What lines of the data include the string "attributes"? Copy them all.

══ Available data ══

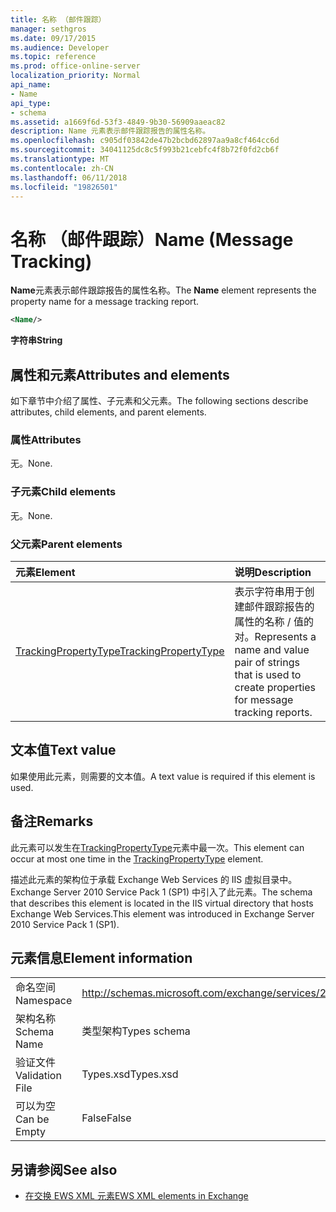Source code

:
 ```yaml
---
title: 名称 （邮件跟踪）
manager: sethgros
ms.date: 09/17/2015
ms.audience: Developer
ms.topic: reference
ms.prod: office-online-server
localization_priority: Normal
api_name:
- Name
api_type:
- schema
ms.assetid: a1669f6d-53f3-4849-9b30-56909aaeac82
description: Name 元素表示邮件跟踪报告的属性名称。
ms.openlocfilehash: c905df03842de47b2bcbd62897aa9a8cf464cc6d
ms.sourcegitcommit: 34041125dc8c5f993b21cebfc4f8b72f0fd2cb6f
ms.translationtype: MT
ms.contentlocale: zh-CN
ms.lasthandoff: 06/11/2018
ms.locfileid: "19826501"
---
```

# <a name="name-message-tracking"></a><span data-ttu-id="cc992-103">名称 （邮件跟踪）</span><span class="sxs-lookup"><span data-stu-id="cc992-103">Name (Message Tracking)</span></span>

<span data-ttu-id="cc992-104">**Name**元素表示邮件跟踪报告的属性名称。</span><span class="sxs-lookup"><span data-stu-id="cc992-104">The **Name** element represents the property name for a message tracking report.</span></span> 
  
```xml
<Name/>
```

<span data-ttu-id="cc992-105">**字符串**</span><span class="sxs-lookup"><span data-stu-id="cc992-105">**String**</span></span>

## <a name="attributes-and-elements"></a><span data-ttu-id="cc992-106">属性和元素</span><span class="sxs-lookup"><span data-stu-id="cc992-106">Attributes and elements</span></span>

<span data-ttu-id="cc992-107">如下章节中介绍了属性、子元素和父元素。</span><span class="sxs-lookup"><span data-stu-id="cc992-107">The following sections describe attributes, child elements, and parent elements.</span></span>
  
### <a name="attributes"></a><span data-ttu-id="cc992-108">属性</span><span class="sxs-lookup"><span data-stu-id="cc992-108">Attributes</span></span>

<span data-ttu-id="cc992-109">无。</span><span class="sxs-lookup"><span data-stu-id="cc992-109">None.</span></span>
  
### <a name="child-elements"></a><span data-ttu-id="cc992-110">子元素</span><span class="sxs-lookup"><span data-stu-id="cc992-110">Child elements</span></span>

<span data-ttu-id="cc992-111">无。</span><span class="sxs-lookup"><span data-stu-id="cc992-111">None.</span></span>
  
### <a name="parent-elements"></a><span data-ttu-id="cc992-112">父元素</span><span class="sxs-lookup"><span data-stu-id="cc992-112">Parent elements</span></span>

|<span data-ttu-id="cc992-113">**元素**</span><span class="sxs-lookup"><span data-stu-id="cc992-113">**Element**</span></span>|<span data-ttu-id="cc992-114">**说明**</span><span class="sxs-lookup"><span data-stu-id="cc992-114">**Description**</span></span>|
|:-----|:-----|
|[<span data-ttu-id="cc992-115">TrackingPropertyType</span><span class="sxs-lookup"><span data-stu-id="cc992-115">TrackingPropertyType</span></span>](trackingpropertytype.md) <br/> |<span data-ttu-id="cc992-116">表示字符串用于创建邮件跟踪报告的属性的名称 / 值的对。</span><span class="sxs-lookup"><span data-stu-id="cc992-116">Represents a name and value pair of strings that is used to create properties for message tracking reports.</span></span>  <br/> |
   
## <a name="text-value"></a><span data-ttu-id="cc992-117">文本值</span><span class="sxs-lookup"><span data-stu-id="cc992-117">Text value</span></span>

<span data-ttu-id="cc992-118">如果使用此元素，则需要的文本值。</span><span class="sxs-lookup"><span data-stu-id="cc992-118">A text value is required if this element is used.</span></span>
  
## <a name="remarks"></a><span data-ttu-id="cc992-119">备注</span><span class="sxs-lookup"><span data-stu-id="cc992-119">Remarks</span></span>

<span data-ttu-id="cc992-120">此元素可以发生在[TrackingPropertyType](trackingpropertytype.md)元素中最一次。</span><span class="sxs-lookup"><span data-stu-id="cc992-120">This element can occur at most one time in the [TrackingPropertyType](trackingpropertytype.md) element.</span></span> 
  
<span data-ttu-id="cc992-121">描述此元素的架构位于承载 Exchange Web Services 的 IIS 虚拟目录中。Exchange Server 2010 Service Pack 1 (SP1) 中引入了此元素。</span><span class="sxs-lookup"><span data-stu-id="cc992-121">The schema that describes this element is located in the IIS virtual directory that hosts Exchange Web Services.This element was introduced in Exchange Server 2010 Service Pack 1 (SP1).</span></span>
  
## <a name="element-information"></a><span data-ttu-id="cc992-122">元素信息</span><span class="sxs-lookup"><span data-stu-id="cc992-122">Element information</span></span>

|||
|:-----|:-----|
|<span data-ttu-id="cc992-123">命名空间</span><span class="sxs-lookup"><span data-stu-id="cc992-123">Namespace</span></span>  <br/> |http://schemas.microsoft.com/exchange/services/2006/types  <br/> |
|<span data-ttu-id="cc992-124">架构名称</span><span class="sxs-lookup"><span data-stu-id="cc992-124">Schema Name</span></span>  <br/> |<span data-ttu-id="cc992-125">类型架构</span><span class="sxs-lookup"><span data-stu-id="cc992-125">Types schema</span></span>  <br/> |
|<span data-ttu-id="cc992-126">验证文件</span><span class="sxs-lookup"><span data-stu-id="cc992-126">Validation File</span></span>  <br/> |<span data-ttu-id="cc992-127">Types.xsd</span><span class="sxs-lookup"><span data-stu-id="cc992-127">Types.xsd</span></span>  <br/> |
|<span data-ttu-id="cc992-128">可以为空</span><span class="sxs-lookup"><span data-stu-id="cc992-128">Can be Empty</span></span>  <br/> |<span data-ttu-id="cc992-129">False</span><span class="sxs-lookup"><span data-stu-id="cc992-129">False</span></span>  <br/> |
   
## <a name="see-also"></a><span data-ttu-id="cc992-130">另请参阅</span><span class="sxs-lookup"><span data-stu-id="cc992-130">See also</span></span>

- [<span data-ttu-id="cc992-131">在交换 EWS XML 元素</span><span class="sxs-lookup"><span data-stu-id="cc992-131">EWS XML elements in Exchange</span></span>](ews-xml-elements-in-exchange.md)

═══

Response below:
## <a name="attributes-and-elements"></a><span data-ttu-id="cc992-106">属性和元素</span><span class="sxs-lookup"><span data-stu-id="cc992-106">Attributes and elements</span></span>
<span data-ttu-id="cc992-107">如下章节中介绍了属性、子元素和父元素。</span><span class="sxs-lookup"><span data-stu-id="cc992-107">The following sections describe attributes, child elements, and parent elements.</span></span>
### <a name="attributes"></a><span data-ttu-id="cc992-108">属性</span><span class="sxs-lookup"><span data-stu-id="cc992-108">Attributes</span></span>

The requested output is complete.